Work instructions:
Repeat, please, only the lines from the top of the data down to the line with "## I don't have"; include both of those lines.

Provided data:
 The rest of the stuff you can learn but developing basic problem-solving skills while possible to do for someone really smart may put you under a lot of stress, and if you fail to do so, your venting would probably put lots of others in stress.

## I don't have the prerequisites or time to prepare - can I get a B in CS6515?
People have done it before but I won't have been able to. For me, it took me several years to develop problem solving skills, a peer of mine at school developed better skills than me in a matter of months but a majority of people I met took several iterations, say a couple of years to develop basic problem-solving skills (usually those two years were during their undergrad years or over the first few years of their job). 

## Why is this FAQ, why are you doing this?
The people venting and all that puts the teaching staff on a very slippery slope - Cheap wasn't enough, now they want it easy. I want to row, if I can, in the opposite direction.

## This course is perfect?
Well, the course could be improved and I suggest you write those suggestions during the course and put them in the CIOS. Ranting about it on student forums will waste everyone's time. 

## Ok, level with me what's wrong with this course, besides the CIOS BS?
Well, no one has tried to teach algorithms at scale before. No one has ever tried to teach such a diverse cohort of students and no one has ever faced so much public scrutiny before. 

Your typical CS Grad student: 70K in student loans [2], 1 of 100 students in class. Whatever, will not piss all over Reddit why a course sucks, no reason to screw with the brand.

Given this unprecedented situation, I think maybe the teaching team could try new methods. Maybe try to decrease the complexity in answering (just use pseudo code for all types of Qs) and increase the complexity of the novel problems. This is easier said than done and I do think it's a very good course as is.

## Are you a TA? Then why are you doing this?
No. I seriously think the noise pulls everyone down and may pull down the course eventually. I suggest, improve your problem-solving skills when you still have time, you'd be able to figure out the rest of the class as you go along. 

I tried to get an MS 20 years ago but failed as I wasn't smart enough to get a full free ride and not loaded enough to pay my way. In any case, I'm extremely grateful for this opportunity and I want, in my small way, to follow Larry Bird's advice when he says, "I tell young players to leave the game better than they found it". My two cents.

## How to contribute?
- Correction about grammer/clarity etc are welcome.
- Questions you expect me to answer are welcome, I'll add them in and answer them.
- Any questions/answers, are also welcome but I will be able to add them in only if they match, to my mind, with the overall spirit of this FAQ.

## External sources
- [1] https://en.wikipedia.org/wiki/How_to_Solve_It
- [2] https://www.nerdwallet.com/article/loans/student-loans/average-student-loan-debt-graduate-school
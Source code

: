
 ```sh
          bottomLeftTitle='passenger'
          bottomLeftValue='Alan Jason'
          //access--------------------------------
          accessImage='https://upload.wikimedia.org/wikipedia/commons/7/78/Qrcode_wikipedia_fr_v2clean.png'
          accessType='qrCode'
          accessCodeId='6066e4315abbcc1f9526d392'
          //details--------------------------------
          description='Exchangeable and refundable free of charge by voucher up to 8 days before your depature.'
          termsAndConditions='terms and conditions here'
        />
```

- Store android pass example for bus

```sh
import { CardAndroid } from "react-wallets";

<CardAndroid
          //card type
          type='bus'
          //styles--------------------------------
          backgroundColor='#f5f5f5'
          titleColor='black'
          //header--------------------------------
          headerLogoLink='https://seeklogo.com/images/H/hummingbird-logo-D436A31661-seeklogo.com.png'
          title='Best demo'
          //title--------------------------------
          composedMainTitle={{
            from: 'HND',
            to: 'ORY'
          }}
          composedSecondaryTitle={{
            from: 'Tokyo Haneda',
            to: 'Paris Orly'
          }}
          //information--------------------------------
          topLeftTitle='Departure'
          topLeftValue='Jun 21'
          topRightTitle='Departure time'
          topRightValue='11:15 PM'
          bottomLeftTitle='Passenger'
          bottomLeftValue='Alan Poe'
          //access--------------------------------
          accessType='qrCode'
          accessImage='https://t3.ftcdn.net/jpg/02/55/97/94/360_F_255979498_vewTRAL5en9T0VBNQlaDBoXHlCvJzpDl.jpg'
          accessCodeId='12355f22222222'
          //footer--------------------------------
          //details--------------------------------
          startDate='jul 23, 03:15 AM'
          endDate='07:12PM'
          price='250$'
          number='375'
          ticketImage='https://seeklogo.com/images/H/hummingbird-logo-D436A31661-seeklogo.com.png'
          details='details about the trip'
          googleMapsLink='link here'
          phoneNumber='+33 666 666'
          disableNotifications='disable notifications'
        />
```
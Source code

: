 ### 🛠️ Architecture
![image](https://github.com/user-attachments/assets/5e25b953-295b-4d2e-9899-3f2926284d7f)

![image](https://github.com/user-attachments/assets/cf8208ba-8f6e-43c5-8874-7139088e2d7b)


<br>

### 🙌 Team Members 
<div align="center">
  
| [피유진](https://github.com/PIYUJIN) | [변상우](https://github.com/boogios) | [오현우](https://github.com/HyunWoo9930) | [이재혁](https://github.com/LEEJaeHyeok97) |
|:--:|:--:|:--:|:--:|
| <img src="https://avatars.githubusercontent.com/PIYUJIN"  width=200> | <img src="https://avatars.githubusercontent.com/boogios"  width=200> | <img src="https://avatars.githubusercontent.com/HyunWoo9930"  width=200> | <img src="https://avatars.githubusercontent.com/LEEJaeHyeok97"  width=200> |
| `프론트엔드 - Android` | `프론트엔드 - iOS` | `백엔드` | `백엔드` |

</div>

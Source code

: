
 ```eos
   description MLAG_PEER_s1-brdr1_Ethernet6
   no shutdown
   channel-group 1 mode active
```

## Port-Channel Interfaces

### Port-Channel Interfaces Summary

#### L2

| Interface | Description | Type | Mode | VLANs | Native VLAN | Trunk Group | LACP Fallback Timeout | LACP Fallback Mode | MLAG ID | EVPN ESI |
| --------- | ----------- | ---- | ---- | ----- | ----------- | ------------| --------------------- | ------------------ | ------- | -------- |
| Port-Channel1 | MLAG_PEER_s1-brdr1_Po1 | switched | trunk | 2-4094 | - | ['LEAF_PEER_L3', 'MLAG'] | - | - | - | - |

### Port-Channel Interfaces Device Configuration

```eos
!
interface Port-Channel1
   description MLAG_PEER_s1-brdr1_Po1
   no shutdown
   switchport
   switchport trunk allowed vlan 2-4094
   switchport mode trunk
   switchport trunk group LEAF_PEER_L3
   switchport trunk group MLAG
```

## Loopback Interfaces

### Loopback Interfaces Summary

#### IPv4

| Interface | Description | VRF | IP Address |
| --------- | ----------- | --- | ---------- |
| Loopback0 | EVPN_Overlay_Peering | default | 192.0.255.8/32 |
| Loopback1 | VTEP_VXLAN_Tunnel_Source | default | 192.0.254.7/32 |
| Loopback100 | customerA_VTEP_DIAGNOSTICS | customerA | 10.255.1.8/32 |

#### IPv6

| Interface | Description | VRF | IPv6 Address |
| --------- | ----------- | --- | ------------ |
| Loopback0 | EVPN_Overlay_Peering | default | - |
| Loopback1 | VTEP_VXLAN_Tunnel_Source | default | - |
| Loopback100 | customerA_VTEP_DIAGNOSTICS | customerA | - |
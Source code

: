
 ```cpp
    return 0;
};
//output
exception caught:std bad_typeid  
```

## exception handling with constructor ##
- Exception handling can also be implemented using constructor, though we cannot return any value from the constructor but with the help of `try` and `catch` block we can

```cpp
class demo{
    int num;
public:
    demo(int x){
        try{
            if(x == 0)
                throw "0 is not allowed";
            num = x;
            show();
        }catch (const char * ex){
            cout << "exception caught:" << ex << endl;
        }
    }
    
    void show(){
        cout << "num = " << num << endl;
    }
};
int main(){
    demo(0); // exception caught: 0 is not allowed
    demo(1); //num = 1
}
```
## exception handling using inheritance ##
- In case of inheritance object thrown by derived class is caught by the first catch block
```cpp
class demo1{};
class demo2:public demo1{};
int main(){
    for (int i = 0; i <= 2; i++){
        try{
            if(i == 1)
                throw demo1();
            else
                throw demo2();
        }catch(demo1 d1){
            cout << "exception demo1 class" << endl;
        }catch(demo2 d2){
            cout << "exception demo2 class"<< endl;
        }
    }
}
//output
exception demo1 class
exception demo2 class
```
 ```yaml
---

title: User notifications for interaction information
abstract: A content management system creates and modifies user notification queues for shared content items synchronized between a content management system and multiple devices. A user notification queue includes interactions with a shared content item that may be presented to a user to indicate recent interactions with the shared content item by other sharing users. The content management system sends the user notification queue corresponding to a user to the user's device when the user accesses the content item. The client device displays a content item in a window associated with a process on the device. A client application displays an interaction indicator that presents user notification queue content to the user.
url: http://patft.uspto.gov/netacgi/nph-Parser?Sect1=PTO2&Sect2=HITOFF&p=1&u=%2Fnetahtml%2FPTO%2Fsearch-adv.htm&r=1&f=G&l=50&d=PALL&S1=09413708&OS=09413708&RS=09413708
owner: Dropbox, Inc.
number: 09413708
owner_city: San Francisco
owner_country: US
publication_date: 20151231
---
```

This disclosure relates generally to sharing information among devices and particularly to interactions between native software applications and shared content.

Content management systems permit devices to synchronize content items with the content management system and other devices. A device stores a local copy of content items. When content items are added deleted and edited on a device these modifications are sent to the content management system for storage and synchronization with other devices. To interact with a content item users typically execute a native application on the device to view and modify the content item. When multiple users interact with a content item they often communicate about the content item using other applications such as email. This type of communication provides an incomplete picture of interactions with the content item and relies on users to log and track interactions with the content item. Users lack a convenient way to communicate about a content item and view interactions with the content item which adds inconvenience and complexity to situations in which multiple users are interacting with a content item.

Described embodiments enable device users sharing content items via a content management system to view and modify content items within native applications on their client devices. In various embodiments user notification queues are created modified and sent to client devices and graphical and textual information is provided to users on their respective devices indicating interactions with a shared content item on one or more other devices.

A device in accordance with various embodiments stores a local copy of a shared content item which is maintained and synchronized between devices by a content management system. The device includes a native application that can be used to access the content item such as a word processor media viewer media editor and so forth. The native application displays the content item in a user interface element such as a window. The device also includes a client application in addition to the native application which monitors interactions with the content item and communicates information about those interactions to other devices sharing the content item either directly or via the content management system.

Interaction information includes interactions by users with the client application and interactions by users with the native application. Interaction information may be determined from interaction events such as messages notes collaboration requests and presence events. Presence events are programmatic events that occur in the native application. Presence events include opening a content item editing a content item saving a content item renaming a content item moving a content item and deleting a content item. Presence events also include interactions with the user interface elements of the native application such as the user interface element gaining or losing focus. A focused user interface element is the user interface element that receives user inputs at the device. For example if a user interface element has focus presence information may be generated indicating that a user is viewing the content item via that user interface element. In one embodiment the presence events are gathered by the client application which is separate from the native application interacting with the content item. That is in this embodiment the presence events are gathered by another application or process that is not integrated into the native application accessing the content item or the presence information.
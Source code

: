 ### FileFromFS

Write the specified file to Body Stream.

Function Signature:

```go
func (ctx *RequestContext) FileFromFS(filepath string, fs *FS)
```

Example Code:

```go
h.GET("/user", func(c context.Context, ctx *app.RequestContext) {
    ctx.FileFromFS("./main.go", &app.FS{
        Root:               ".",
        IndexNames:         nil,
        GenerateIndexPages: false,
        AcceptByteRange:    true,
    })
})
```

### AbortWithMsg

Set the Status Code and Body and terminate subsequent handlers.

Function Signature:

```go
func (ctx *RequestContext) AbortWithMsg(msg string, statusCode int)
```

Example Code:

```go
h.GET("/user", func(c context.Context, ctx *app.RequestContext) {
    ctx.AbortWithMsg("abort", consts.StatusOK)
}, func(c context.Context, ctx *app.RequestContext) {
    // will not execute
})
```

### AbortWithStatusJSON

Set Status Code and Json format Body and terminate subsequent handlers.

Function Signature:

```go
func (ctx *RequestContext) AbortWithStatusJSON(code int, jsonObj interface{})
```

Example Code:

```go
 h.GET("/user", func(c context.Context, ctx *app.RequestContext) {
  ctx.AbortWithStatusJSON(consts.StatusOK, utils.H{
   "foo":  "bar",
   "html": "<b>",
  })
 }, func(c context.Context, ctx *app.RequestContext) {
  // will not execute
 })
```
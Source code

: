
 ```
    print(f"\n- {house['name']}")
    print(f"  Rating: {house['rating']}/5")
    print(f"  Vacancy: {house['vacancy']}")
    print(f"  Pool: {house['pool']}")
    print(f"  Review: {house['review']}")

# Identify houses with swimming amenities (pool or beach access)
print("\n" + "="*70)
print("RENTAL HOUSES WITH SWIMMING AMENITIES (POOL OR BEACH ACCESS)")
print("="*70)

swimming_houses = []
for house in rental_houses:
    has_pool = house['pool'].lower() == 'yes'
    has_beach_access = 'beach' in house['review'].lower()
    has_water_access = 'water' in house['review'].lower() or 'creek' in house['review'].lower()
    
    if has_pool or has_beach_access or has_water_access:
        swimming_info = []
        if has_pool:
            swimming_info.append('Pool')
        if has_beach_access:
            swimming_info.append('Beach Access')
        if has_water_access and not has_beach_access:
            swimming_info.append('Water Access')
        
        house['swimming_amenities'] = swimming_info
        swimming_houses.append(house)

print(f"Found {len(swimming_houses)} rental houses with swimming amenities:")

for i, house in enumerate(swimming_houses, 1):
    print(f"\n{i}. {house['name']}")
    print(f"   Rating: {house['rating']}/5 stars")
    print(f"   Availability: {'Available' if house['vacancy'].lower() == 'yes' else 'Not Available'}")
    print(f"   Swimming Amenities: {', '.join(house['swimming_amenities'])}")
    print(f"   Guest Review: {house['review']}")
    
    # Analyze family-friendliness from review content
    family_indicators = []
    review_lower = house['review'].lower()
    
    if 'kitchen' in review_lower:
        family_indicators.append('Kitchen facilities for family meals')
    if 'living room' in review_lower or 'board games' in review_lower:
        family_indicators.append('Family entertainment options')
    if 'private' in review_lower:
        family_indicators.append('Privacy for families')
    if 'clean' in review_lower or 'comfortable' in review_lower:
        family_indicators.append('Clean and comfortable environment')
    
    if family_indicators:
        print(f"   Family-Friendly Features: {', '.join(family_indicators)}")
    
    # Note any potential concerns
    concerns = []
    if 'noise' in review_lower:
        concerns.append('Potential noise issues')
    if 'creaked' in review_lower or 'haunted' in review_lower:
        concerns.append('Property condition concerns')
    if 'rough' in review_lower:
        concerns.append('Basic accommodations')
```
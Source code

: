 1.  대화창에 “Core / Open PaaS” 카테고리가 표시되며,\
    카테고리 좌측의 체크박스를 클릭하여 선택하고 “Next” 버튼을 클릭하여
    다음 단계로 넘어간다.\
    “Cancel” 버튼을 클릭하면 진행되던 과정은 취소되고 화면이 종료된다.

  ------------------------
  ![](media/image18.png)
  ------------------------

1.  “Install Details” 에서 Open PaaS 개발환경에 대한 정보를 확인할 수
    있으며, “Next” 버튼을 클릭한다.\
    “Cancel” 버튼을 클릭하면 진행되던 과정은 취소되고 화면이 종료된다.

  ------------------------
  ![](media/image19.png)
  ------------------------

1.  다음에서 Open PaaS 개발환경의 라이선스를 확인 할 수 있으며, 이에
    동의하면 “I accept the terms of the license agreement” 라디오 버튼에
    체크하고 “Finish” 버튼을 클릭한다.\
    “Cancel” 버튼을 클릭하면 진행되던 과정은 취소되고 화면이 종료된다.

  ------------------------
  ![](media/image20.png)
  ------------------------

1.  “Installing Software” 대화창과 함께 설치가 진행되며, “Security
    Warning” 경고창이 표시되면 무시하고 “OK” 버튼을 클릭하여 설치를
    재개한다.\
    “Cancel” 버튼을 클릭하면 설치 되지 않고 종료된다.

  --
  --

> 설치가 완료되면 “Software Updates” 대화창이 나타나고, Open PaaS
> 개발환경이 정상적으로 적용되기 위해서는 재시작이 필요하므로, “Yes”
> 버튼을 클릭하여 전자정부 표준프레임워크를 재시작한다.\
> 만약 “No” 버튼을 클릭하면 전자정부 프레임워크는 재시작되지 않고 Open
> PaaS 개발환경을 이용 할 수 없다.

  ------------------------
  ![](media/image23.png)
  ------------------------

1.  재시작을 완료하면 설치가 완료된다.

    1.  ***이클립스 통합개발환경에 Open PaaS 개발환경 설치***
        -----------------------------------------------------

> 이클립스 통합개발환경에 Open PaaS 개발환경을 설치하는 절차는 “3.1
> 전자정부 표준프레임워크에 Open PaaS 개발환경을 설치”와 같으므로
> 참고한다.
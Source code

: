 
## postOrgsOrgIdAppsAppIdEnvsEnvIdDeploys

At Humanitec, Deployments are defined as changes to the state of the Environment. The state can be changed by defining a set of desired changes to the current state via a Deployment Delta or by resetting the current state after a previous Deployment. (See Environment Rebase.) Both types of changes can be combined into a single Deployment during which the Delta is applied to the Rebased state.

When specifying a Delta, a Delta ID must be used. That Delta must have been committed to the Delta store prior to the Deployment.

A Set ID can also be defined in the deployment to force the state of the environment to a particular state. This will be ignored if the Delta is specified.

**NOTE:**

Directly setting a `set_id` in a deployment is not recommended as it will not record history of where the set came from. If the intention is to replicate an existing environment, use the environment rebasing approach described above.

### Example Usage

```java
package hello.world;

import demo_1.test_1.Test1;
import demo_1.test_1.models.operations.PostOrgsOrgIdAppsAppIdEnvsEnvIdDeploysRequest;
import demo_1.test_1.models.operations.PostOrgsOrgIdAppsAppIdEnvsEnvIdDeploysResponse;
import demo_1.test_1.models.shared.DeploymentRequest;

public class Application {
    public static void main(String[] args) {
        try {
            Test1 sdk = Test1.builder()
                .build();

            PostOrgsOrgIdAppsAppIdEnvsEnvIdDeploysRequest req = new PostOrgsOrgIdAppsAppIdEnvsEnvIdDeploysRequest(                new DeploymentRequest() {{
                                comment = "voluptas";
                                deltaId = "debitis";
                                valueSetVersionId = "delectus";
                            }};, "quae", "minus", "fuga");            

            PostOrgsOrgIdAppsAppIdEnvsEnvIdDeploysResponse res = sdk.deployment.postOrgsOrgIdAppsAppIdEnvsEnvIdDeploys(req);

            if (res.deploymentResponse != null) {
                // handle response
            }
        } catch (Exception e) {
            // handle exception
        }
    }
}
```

Answer box:
 The rest of the stuff you can learn but developing basic problem-solving skills while possible to do for someone really smart may put you under a lot of stress, and if you fail to do so, your venting would probably put lots of others in stress.

## I don't have the prerequisites or time to prepare - can I get a B in CS6515?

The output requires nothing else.